CLICK HERE!!!

- anonymous

CLICK HERE!!!

- Stacey Warren - Expert brainly.com

Hey! We 've verified this expert answer for you, click below to unlock the details :)

At vero eos et accusamus et iusto odio dignissimos ducimus qui blanditiis praesentium voluptatum deleniti atque corrupti quos dolores et quas molestias excepturi sint occaecati cupiditate non provident, similique sunt in culpa qui officia deserunt mollitia animi, id est laborum et dolorum fuga. Et harum quidem rerum facilis est et expedita distinctio. Nam libero tempore, cum soluta nobis est eligendi optio cumque nihil impedit quo minus id quod maxime placeat facere possimus, omnis voluptas assumenda est, omnis dolor repellendus. Itaque earum rerum hic tenetur a sapiente delectus, ut aut reiciendis voluptatibus maiores alias consequatur aut perferendis doloribus asperiores repellat.

- jamiebookeater

I got my questions answered at brainly.com in under 10 minutes. Go to brainly.com now for free help!

- anonymous

@ShotGunGirl

- anonymous

DO you have any idea

- anonymous

Not not really. I stink at this stuff. Sorry :(

Looking for something else?

Not the answer you are looking for? Search for more explanations.

## More answers

- anonymous

oh ok

- anonymous

@Rainbowpower

- anonymous

Do you know?

- anonymous

yep hold on im working the problem out :)

- anonymous

Factoring polynomials never goes away. You have to factor numerator and denominator. x^3+x^2-4x-4 can be factored "by grouping" as X^3+x^2-4x-4=(x^3-4x)+(x^2-4)+(x^2-4)=(x+1)*(x^2-4) It can be factored further because the difference of squares x^2-4=x^2-2^2 factors as (x-2)*(x+2) x^2+2x-3=(x+3)*(x-1)

- anonymous

putting it all together:

##### 1 Attachment

- anonymous

oh and the function is not defined (it does not exist) for x=1 and for x=-3 because the denominator is zero for those values of x .

- anonymous

Hope this helps :) have a colorful day

- anonymous

@lala2

- anonymous

Sorry my computer wasnt working

- anonymous

so would the answer be x=1 and x=-3

- anonymous

@Rainbowpower ??

- radar

x=1 and x=-3 would result in a division by zero, and as you know that is a "no-no" and would result in a discontinuity.

- radar

Yes, that is what the problem is seeking.

- anonymous

so that is the answer

- anonymous

And what about this one Describe the vertical asymptote and hole for the graph of x^2+x-6/ x^2-9

- anonymous

@radar ??

- anonymous

????

- radar

a division by zero would occur a x=3

- anonymous

so is it x=3 and x=-3

- radar

I am not sure what occurs when x=-3 but x=3 and x=-3 is probably your best choice.

- anonymous

oh ok thanks... you know that question i sent you

- anonymous

and you asked if there was a slope

- anonymous

here is the graph

- radar

|dw:1360084607949:dw|

- anonymous

##### 1 Attachment

- anonymous

what is that...

- anonymous

did you get the graph

- anonymous

@radar ?

- radar

I believe the 3rd choice may be the best, still not sure about the

- anonymous

about what?

- radar

about the x = -3

- anonymous

oh ok... and what about the question with the graph

- radar

I also don't know the answer to the link graph.
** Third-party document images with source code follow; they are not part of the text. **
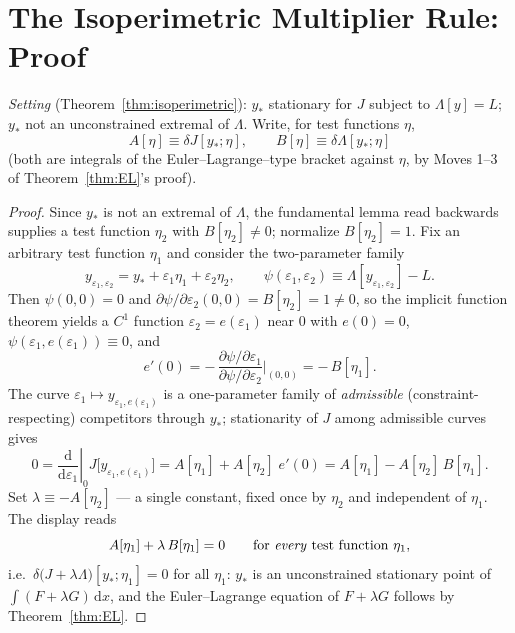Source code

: \documentclass[11pt]{article}
\theoremstyle{plain}
\theoremstyle{definition}
\theoremstyle{remark}
\newcommand{\dd}{\mathrm{d}}
\begin{document}
\section{The Isoperimetric Multiplier Rule: Proof}
\label{app:isoperimetric}

\emph{Setting} (Theorem~\ref{thm:isoperimetric}): $y_\ast$ stationary for
$J$ subject to $\Lambda[y] = L$; $y_\ast$ not an unconstrained extremal of
$\Lambda$. Write, for test functions $\eta$,
\begin{equation}
  A[\eta] \equiv \delta J[y_\ast;\eta],
  \qquad
  B[\eta] \equiv \delta\Lambda[y_\ast;\eta]
\end{equation}
(both are integrals of the Euler--Lagrange--type bracket against $\eta$,
by Moves 1--3 of Theorem~\ref{thm:EL}'s proof).

\begin{proof}
Since $y_\ast$ is not an extremal of $\Lambda$, the fundamental lemma read
backwards supplies a test function $\eta_2$ with
$B[\eta_2] \neq 0$; normalize $B[\eta_2] = 1$. Fix an arbitrary test
function $\eta_1$ and consider the two-parameter family
\begin{equation}
  y_{\varepsilon_1,\varepsilon_2}
  = y_\ast + \varepsilon_1\eta_1 + \varepsilon_2\eta_2,
  \qquad
  \psi(\varepsilon_1,\varepsilon_2)
  \equiv \Lambda[y_{\varepsilon_1,\varepsilon_2}] - L .
\end{equation}
Then $\psi(0,0) = 0$ and
$\partial\psi/\partial\varepsilon_2(0,0) = B[\eta_2] = 1 \neq 0$, so the
implicit function theorem yields a $C^1$ function
$\varepsilon_2 = e(\varepsilon_1)$ near $0$ with $e(0) = 0$,
$\psi(\varepsilon_1, e(\varepsilon_1)) \equiv 0$, and
\begin{equation}
  e'(0)
  = -\,\frac{\partial\psi/\partial\varepsilon_1}
           {\partial\psi/\partial\varepsilon_2}\bigg|_{(0,0)}
  = -\,B[\eta_1] .
\end{equation}
The curve $\varepsilon_1 \mapsto y_{\varepsilon_1, e(\varepsilon_1)}$ is a
one-parameter family of \emph{admissible} (constraint-respecting)
competitors through $y_\ast$; stationarity of $J$ among admissible curves
gives
\begin{equation}
  0 = \left.\frac{\dd}{\dd\varepsilon_1}\right|_0
  J\bigl[y_{\varepsilon_1, e(\varepsilon_1)}\bigr]
  = A[\eta_1] + A[\eta_2]\;e'(0)
  = A[\eta_1] - A[\eta_2]\,B[\eta_1] .
\end{equation}
Set $\lambda \equiv -A[\eta_2]$ --- a single constant, fixed once by
$\eta_2$ and independent of $\eta_1$. The display reads
\begin{equation}
  A[\eta_1] + \lambda\,B[\eta_1] = 0
  \qquad\text{for \emph{every} test function } \eta_1 ,
\end{equation}
i.e.\ $\delta\bigl(J + \lambda\Lambda\bigr)[y_\ast;\eta_1] = 0$ for all
$\eta_1$: $y_\ast$ is an unconstrained stationary point of
$\int (F + \lambda G)\,\dd x$, and the Euler--Lagrange equation of
$F + \lambda G$ follows by Theorem~\ref{thm:EL}.
\end{proof}
\end{document}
Not too much help today.

- radar

Regarding the graph, you do have a y intercept at x=-3. It is a function as a vertical line will not intercept the y values twice. It is a non-linear function.

- radar

It is a direct variation y=3x

- anonymous

it want me to write an equation

- anonymous

its asking for an equation

- radar

and I provided one for you. y=3x

- radar

I gotta run for now (lunch)

- anonymous

oh ok thanks!

Looking for something else?

Not the answer you are looking for? Search for more explanations.